Church, Longridge, Co. Wexford
Co. Wexford |
Churches & Chapels
Beneath a cereal field in Longridge, County Wexford, there is almost certainly a church.
Or what was one. The site is known, roughly, but there is nothing left to see above ground, no walls, no enclosure, no readable trace of a burial ground. What does survive are two stone gate-piers, each about three-quarters of a metre in diameter and rising to around 1.3 metres, now half-swallowed by a road bank to the south of the field. Locals in 1940 understood these piers to mark the entrance to the old church grounds, a piece of collective memory doing the work that the archaeology no longer can.

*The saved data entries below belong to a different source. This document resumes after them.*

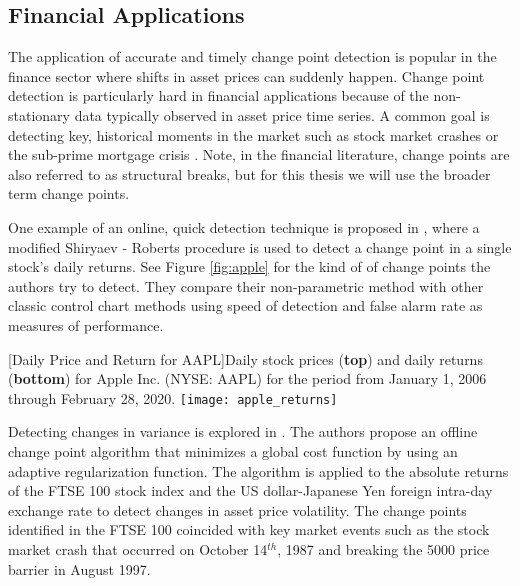 \subsection{Financial Applications}
The application of accurate and timely change point detection is popular in the finance sector where shifts in asset prices can suddenly happen. Change point detection is particularly hard in financial applications because of the non-stationary data typically observed in asset price time series. A common goal is detecting key, historical moments in the market such as stock market crashes \cite{banerjee2020change}  or the sub-prime mortgage crisis \cite{zhu2015change}. Note, in the financial literature, change points  are also referred to as structural breaks, but for this thesis we will use the broader term change points.

One example of an online, quick detection technique is proposed in  \cite{pepelyshev2017real}, where a modified Shiryaev - Roberts procedure is used to detect a change point in a single stock's daily returns. See Figure \ref{fig:apple} for the kind of of change points the authors try to detect. They compare their non-parametric method with other classic control chart methods using speed of detection and false alarm rate as measures of performance.
\begin{center} 
[Daily Price and Return for AAPL]{Daily stock prices (\textbf{top}) and daily returns (\textbf{bottom}) for Apple Inc. (NYSE: AAPL) for the period from January 1, 2006 through February 28, 2020.} 
\texttt{[image: apple\_returns]} 
\label{fig:apple} 
\end{center}

Detecting changes in variance is explored in  \cite{lavielle2007adaptive}. The authors propose an offline change point algorithm that minimizes a global cost function by using an adaptive regularization function. The algorithm is applied to the absolute returns of the FTSE 100 stock index and the US dollar-Japanese Yen foreign intra-day exchange rate to detect changes in asset price volatility. The change points  identified in the FTSE 100 coincided with key market events such as the stock market crash that occurred on October 14$^{th}$, 1987 and breaking the 5000 price barrier in August 1997.


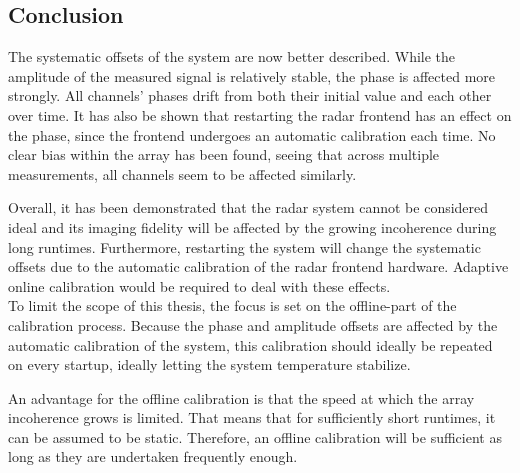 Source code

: \subsection{Conclusion}
The systematic offsets of the system are now better described.
While the amplitude of the measured signal is relatively stable, the phase is affected more strongly.
All channels' phases drift from both their initial value and each other over time.
It has also be shown that restarting the radar frontend has an effect on the phase,
since the frontend undergoes an automatic calibration each time.
No clear bias within the array has been found, seeing that across multiple measurements,
all channels seem to be affected similarly.

Overall, it has been demonstrated that the radar system cannot be considered ideal and
its imaging fidelity will be affected by the growing incoherence during long runtimes.
Furthermore, restarting the system will change the systematic offsets due to the automatic calibration of the radar frontend hardware.
Adaptive online calibration would be required to deal with these effects. \\

To limit the scope of this thesis, the focus is set on the offline-part of the calibration process.
Because the phase and amplitude offsets are affected by the automatic calibration of the system,
this calibration should ideally be repeated on every startup, ideally letting the system temperature stabilize.

An advantage for the offline calibration is that the speed at which the array incoherence grows is limited.
That means that for sufficiently short runtimes, it can be assumed to be static.
Therefore, an offline calibration will be sufficient as long as they are undertaken frequently enough.
\afterpage{\null\newpage} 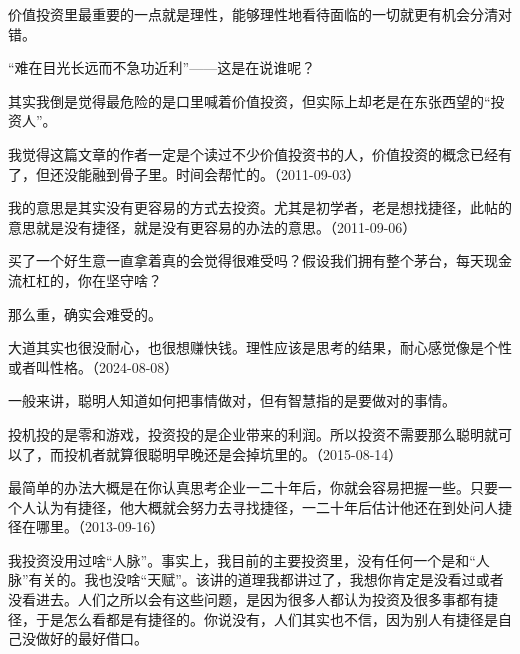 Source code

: 价值投资里最重要的一点就是理性，能够理性地看待面临的一切就更有机会分清对错。

“难在目光长远而不急功近利”——这是在说谁呢？

其实我倒是觉得最危险的是口里喊着价值投资，但实际上却老是在东张西望的“投资人”。

我觉得这篇文章的作者一定是个读过不少价值投资书的人，价值投资的概念已经有了，但还没能融到骨子里。时间会帮忙的。（2011-09-03）


我的意思是其实没有更容易的方式去投资。尤其是初学者，老是想找捷径，此帖的意思就是没有捷径，就是没有更容易的办法的意思。（2011-09-06）


买了一个好生意一直拿着真的会觉得很难受吗？假设我们拥有整个茅台，每天现金流杠杠的，你在坚守啥？


那么重，确实会难受的。


大道其实也很没耐心，也很想赚快钱。理性应该是思考的结果，耐心感觉像是个性或者叫性格。（2024-08-08）

一般来讲，聪明人知道如何把事情做对，但有智慧指的是要做对的事情。

投机投的是零和游戏，投资投的是企业带来的利润。所以投资不需要那么聪明就可以了，而投机者就算很聪明早晚还是会掉坑里的。（2015-08-14）


最简单的办法大概是在你认真思考企业一二十年后，你就会容易把握一些。只要一个人认为有捷径，他大概就会努力去寻找捷径，一二十年后估计他还在到处问人捷径在哪里。（2013-09-16）


我投资没用过啥“人脉”。事实上，我目前的主要投资里，没有任何一个是和“人脉”有关的。我也没啥“天赋”。该讲的道理我都讲过了，我想你肯定是没看过或者没看进去。人们之所以会有这些问题，是因为很多人都认为投资及很多事都有捷径，于是怎么看都是有捷径的。你说没有，人们其实也不信，因为别人有捷径是自己没做好的最好借口。

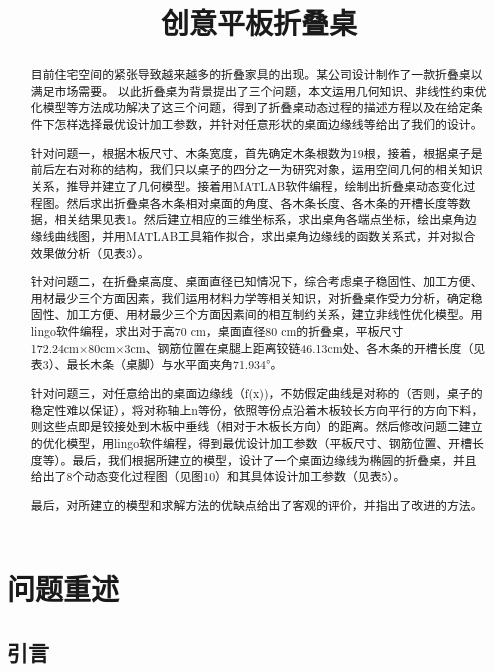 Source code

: \documentclass[withoutpreface,bwprint]{cumcmthesis}
\title{创意平板折叠桌}
\begin{document}
 \maketitle
 \begin{abstract}
 目前住宅空间的紧张导致越来越多的折叠家具的出现。某公司设计制作了一款折叠桌以满足市场需要。
 以此折叠桌为背景提出了三个问题，本文运用几何知识、非线性约束优化模型等方法成功解决了这三个问题，得到了折叠桌动态过程的描述方程以及在给定条件下怎样选择最优设计加工参数，并针对任意形状的桌面边缘线等给出了我们的设计。


针对问题一，根据木板尺寸、木条宽度，首先确定木条根数为19根，接着，根据桌子是前后左右对称的结构，我们只以桌子的四分之一为研究对象，运用空间几何的相关知识关系，推导并建立了几何模型。接着用MATLAB软件编程，绘制出折叠桌动态变化过程图。然后求出折叠桌各木条相对桌面的角度、各木条长度、各木条的开槽长度等数据，相关结果见表1。然后建立相应的三维坐标系，求出桌角各端点坐标，绘出桌角边缘线曲线图，并用MATLAB工具箱作拟合，求出桌角边缘线的函数关系式，并对拟合效果做分析（见表3）。


针对问题二，在折叠桌高度、桌面直径已知情况下，综合考虑桌子稳固性、加工方便、用材最少三个方面因素，我们运用材料力学等相关知识，对折叠桌作受力分析，确定稳固性、加工方便、用材最少三个方面因素间的相互制约关系，建立非线性优化模型。用lingo软件编程，求出对于高70 cm，桌面直径80 cm的折叠桌，平板尺寸172.24cm×80cm×3cm、钢筋位置在桌腿上距离铰链46.13cm处、各木条的开槽长度（见表3）、最长木条（桌脚）与水平面夹角71.934°。

针对问题三，对任意给出的桌面边缘线（f(x))，不妨假定曲线是对称的（否则，桌子的稳定性难以保证），将对称轴上n等份，依照等份点沿着木板较长方向平行的方向下料，则这些点即是铰接处到木板中垂线（相对于木板长方向）的距离。然后修改问题二建立的优化模型，用lingo软件编程，得到最优设计加工参数（平板尺寸、钢筋位置、开槽长度等）。最后，我们根据所建立的模型，设计了一个桌面边缘线为椭圆的折叠桌，并且给出了8个动态变化过程图（见图10）和其具体设计加工参数（见表5）。

最后，对所建立的模型和求解方法的优缺点给出了客观的评价，并指出了改进的方法。

\end{abstract}

\section{问题重述}

\subsection{引言}
\end{document}
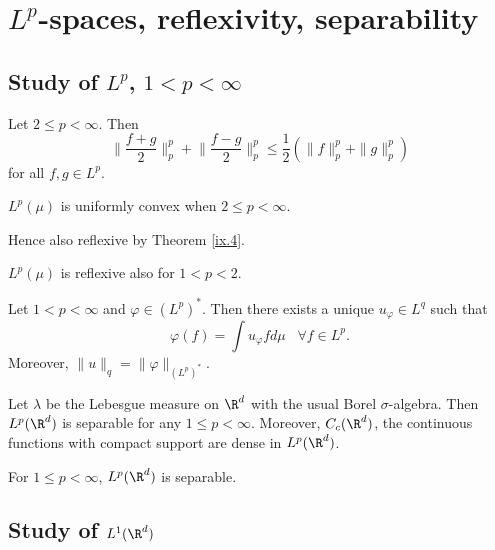 \section{$L^p$-spaces, reflexivity, separability}

\subsection{Study of $L^p$, $1<p<\infty$}

\begin{lem}\label{xi.1}
	Let $2\leq p<\infty$. Then
	\[\Big\|\frac{f+g}{2}\Big\|_p^p+\Big\|\frac{f-g}{2}\Big\|_p^p\leq\frac{1}{2}(\|f\|_p^p+\|g\|_p^p)\tag{11.1}\label{11.1}\]
	for all $f,g\in L^p$.
\end{lem}

\begin{lem}\label{xi.2}
	$L^p(\mu)$ is uniformly convex when $2\leq p<\infty$.

    Hence also reflexive by Theorem \ref{ix.4}.
\end{lem}

\begin{thm}\label{xi.3}
	$L^p(\mu)$ is reflexive also for $1<p<2$.
\end{thm}

\begin{thm}\label{xi.4}
	Let $1<p<\infty$ and $\varphi\in\left(L^p\right)^*$. Then there exists a unique $u_\varphi\in L^q$ such that
	\[\varphi(f)=\int u_\varphi fd\mu\;\;\;\forall f\in L^p.\tag{11.6}\label{11.6}\]
	Moreover, $\|u\|_q=\|\varphi\|_{\left(L^p\right)^*}$.
\end{thm}

\begin{thm}\label{xi.5}
	Let $\lambda$ be the Lebesgue measure on $\R^d$ with the usual Borel $\sigma$-algebra. Then $L^p(\R^d)$ is separable for any $1\leq p<\infty$. Moreover, $C_c(\R^d)$, the continuous functions with compact support are dense in $L^p(\R^d)$.

    For \(1 \leq p < \infty\), \(L^p(\R^d)\) is separable.
\end{thm}

\subsection{Study of $L^1(\R^d)$}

The site appears on the 1940 edition of the Ordnance Survey six-inch map, labelled in the gothic lettering that cartographers traditionally reserved for antiquities, identifying it as a church and burial ground. Beyond that designation, the documentary record is thin. What adds texture to the silence is a local tradition that stone coffins were found somewhere in the vicinity, though no precise location or date is attached to those finds. About 350 metres to the north-north-west lies St Mochoaun's Well, also known as St Cuan's Well, a holy well associated with one of the early Irish saints whose name drifted across different spellings and local pronunciations over the centuries. The proximity of the well to the church site is not coincidental; in early medieval Ireland, ecclesiastical settlements and sacred water sources were frequently established in close relation to one another, the well often predating or outlasting the built structures around it.
The gate-piers protruding from the road bank are the only physical anchor the site has left. They are easy to overlook, and there is nothing formal to mark the field beyond them.